> TASK PROMPT:
Copy each entry exactly, leaving nothing out.

> TASK DATA:
>>>>>

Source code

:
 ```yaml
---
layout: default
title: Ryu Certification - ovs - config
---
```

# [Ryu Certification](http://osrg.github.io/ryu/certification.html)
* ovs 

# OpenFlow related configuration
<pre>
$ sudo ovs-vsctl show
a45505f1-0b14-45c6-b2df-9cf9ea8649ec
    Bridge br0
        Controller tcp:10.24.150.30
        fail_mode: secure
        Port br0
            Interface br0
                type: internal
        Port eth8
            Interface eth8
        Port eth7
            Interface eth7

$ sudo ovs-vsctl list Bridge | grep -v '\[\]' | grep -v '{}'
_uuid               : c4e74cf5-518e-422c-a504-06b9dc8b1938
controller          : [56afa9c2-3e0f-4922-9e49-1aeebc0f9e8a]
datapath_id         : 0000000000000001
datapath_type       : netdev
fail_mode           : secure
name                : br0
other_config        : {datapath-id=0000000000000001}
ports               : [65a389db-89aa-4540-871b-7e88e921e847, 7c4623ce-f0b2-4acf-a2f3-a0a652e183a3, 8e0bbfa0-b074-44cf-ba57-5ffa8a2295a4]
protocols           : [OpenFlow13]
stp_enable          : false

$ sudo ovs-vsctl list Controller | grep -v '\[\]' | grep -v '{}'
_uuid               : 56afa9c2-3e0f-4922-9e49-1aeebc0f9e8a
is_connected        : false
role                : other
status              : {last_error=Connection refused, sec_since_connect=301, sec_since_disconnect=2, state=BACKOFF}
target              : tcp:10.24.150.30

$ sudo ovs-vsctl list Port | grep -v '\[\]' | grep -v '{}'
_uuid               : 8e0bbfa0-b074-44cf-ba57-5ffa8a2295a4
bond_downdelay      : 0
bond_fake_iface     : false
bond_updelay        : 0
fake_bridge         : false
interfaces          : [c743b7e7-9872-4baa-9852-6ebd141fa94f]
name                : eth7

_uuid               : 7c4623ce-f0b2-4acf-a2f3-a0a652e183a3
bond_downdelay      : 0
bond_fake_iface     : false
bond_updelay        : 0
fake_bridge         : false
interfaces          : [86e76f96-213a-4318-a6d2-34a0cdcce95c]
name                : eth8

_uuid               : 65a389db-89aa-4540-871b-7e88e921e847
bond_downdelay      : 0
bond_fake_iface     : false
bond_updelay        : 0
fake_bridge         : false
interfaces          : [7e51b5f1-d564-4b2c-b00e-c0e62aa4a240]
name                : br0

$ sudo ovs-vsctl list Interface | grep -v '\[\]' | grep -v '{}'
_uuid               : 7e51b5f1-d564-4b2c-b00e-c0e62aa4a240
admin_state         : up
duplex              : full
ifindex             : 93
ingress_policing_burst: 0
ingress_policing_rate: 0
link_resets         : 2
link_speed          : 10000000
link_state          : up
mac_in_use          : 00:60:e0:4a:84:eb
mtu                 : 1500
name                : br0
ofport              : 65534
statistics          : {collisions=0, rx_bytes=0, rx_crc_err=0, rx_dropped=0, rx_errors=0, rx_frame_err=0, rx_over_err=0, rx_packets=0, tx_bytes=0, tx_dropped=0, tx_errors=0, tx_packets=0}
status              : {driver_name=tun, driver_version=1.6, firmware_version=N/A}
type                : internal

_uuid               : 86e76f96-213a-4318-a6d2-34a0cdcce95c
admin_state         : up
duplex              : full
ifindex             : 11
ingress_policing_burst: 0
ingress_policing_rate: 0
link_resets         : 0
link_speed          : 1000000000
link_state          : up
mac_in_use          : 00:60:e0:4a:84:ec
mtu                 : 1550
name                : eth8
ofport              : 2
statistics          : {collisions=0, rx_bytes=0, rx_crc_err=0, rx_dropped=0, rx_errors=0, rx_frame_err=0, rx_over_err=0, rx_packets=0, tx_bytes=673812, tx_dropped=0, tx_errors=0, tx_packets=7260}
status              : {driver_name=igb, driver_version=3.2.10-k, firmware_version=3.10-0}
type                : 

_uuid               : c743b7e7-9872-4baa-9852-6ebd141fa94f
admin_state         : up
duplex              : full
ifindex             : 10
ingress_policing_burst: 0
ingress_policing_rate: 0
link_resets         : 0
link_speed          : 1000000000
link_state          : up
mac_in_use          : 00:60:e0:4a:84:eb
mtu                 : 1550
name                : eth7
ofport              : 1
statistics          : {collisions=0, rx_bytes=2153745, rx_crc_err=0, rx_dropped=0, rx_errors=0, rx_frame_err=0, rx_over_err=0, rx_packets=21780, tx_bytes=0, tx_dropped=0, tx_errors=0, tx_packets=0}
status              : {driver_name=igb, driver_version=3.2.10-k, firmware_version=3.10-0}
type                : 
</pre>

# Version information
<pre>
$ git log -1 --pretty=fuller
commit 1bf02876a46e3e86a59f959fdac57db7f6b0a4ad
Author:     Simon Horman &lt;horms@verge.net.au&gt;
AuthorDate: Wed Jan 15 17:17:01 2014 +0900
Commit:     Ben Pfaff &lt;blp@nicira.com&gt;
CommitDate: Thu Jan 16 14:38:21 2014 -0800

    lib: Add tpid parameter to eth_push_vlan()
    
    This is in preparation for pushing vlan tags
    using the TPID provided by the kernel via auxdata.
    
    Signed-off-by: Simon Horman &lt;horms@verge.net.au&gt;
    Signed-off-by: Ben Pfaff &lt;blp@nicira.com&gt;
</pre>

<<<<<

> REPLY TO THE TASK:
Source code

:
 ```yaml
---
layout: default
title: Ryu Certification - ovs - config
---
```

# [Ryu Certification](http://osrg.github.io/ryu/certification.html)
* ovs 

# OpenFlow related configuration
<pre>
$ sudo ovs-vsctl show
a45505f1-0b14-45c6-b2df-9cf9ea8649ec
    Bridge br0
        Controller tcp:10.24.150.30
        fail_mode: secure
        Port br0
            Interface br0
                type: internal
        Port eth8
            Interface eth8
        Port eth7
            Interface eth7

$ sudo ovs-vsctl list Bridge | grep -v '\[\]' | grep -v '{}'
_uuid               : c4e74cf5-518e-422c-a504-06b9dc8b1938
controller          : [56afa9c2-3e0f-4922-9e49-1aeebc0f9e8a]
datapath_id         : 0000000000000001
datapath_type       : netdev
fail_mode           : secure
name                : br0
other_config        : {datapath-id=0000000000000001}
ports               : [65a389db-89aa-4540-871b-7e88e921e847, 7c4623ce-f0b2-4acf-a2f3-a0a652e183a3, 8e0bbfa0-b074-44cf-ba57-5ffa8a2295a4]
protocols           : [OpenFlow13]
stp_enable          : false

$ sudo ovs-vsctl list Controller | grep -v '\[\]' | grep -v '{}'
_uuid               : 56afa9c2-3e0f-4922-9e49-1aeebc0f9e8a
is_connected        : false
role                : other
status              : {last_error=Connection refused, sec_since_connect=301, sec_since_disconnect=2, state=BACKOFF}
target              : tcp:10.24.150.30

$ sudo ovs-vsctl list Port | grep -v '\[\]' | grep -v '{}'
_uuid               : 8e0bbfa0-b074-44cf-ba57-5ffa8a2295a4
bond_downdelay      : 0
bond_fake_iface     : false
bond_updelay        : 0
fake_bridge         : false
interfaces          : [c743b7e7-9872-4baa-9852-6ebd141fa94f]
name                : eth7

_uuid               : 7c4623ce-f0b2-4acf-a2f3-a0a652e183a3
bond_downdelay      : 0
bond_fake_iface     : false
bond_updelay        : 0
fake_bridge         : false
interfaces          : [86e76f96-213a-4318-a6d2-34a0cdcce95c]
name                : eth8

_uuid               : 65a389db-89aa-4540-871b-7e88e921e847
bond_downdelay      : 0
bond_fake_iface     : false
bond_updelay        : 0
fake_bridge         : false
interfaces          : [7e51b5f1-d564-4b2c-b00e-c0e62aa4a240]
name                : br0

$ sudo ovs-vsctl list Interface | grep -v '\[\]' | grep -v '{}'
_uuid               : 7e51b5f1-d564-4b2c-b00e-c0e62aa4a240
admin_state         : up
duplex              : full
ifindex             : 93
ingress_policing_burst: 0
ingress_policing_rate: 0
link_resets         : 2
link_speed          : 10000000
link_state          : up
mac_in_use          : 00:60:e0:4a:84:eb
mtu                 : 1500
name                : br0
ofport              : 65534
statistics          : {collisions=0, rx_bytes=0, rx_crc_err=0, rx_dropped=0, rx_errors=0, rx_frame_err=0, rx_over_err=0, rx_packets=0, tx_bytes=0, tx_dropped=0, tx_errors=0, tx_packets=0}
status              : {driver_name=tun, driver_version=1.6, firmware_version=N/A}
type                : internal

_uuid               : 86e76f96-213a-4318-a6d2-34a0cdcce95c
admin_state         : up
duplex              : full
ifindex             : 11
ingress_policing_burst: 0
ingress_policing_rate: 0
link_resets         : 0
link_speed          : 1000000000
link_state          : up
mac_in_use          : 00:60:e0:4a:84:ec
mtu                 : 1550
name                : eth8
ofport              : 2
statistics          : {collisions=0, rx_bytes=0, rx_crc_err=0, rx_dropped=0, rx_errors=0, rx_frame_err=0, rx_over_err=0, rx_packets=0, tx_bytes=673812, tx_dropped=0, tx_errors=0, tx_packets=7260}
status              : {driver_name=igb, driver_version=3.2.10-k, firmware_version=3.10-0}
type                : 

_uuid               : c743b7e7-9872-4baa-9852-6ebd141fa94f
admin_state         : up
duplex              : full
ifindex             : 10
ingress_policing_burst: 0
ingress_policing_rate: 0
link_resets         : 0
link_speed          : 1000000000
link_state          : up
mac_in_use          : 00:60:e0:4a:84:eb
mtu                 : 1550
name                : eth7
ofport              : 1
statistics          : {collisions=0, rx_bytes=2153745, rx_crc_err=0, rx_dropped=0, rx_errors=0, rx_frame_err=0, rx_over_err=0, rx_packets=21780, tx_bytes=0, tx_dropped=0, tx_errors=0, tx_packets=0}
status              : {driver_name=igb, driver_version=3.2.10-k, firmware_version=3.10-0}
type                : 
</pre>

# Version information
<pre>
$ git log -1 --pretty=fuller
commit 1bf02876a46e3e86a59f959fdac57db7f6b0a4ad
Author:     Simon Horman &lt;horms@verge.net.au&gt;
AuthorDate: Wed Jan 15 17:17:01 2014 +0900
Commit:     Ben Pfaff &lt;blp@nicira.com&gt;
CommitDate: Thu Jan 16 14:38:21 2014 -0800

    lib: Add tpid parameter to eth_push_vlan()
    
    This is in preparation for pushing vlan tags
    using the TPID provided by the kernel via auxdata.
    
    Signed-off-by: Simon Horman &lt;horms@verge.net.au&gt;
    Signed-off-by: Ben Pfaff &lt;blp@nicira.com&gt;
</pre>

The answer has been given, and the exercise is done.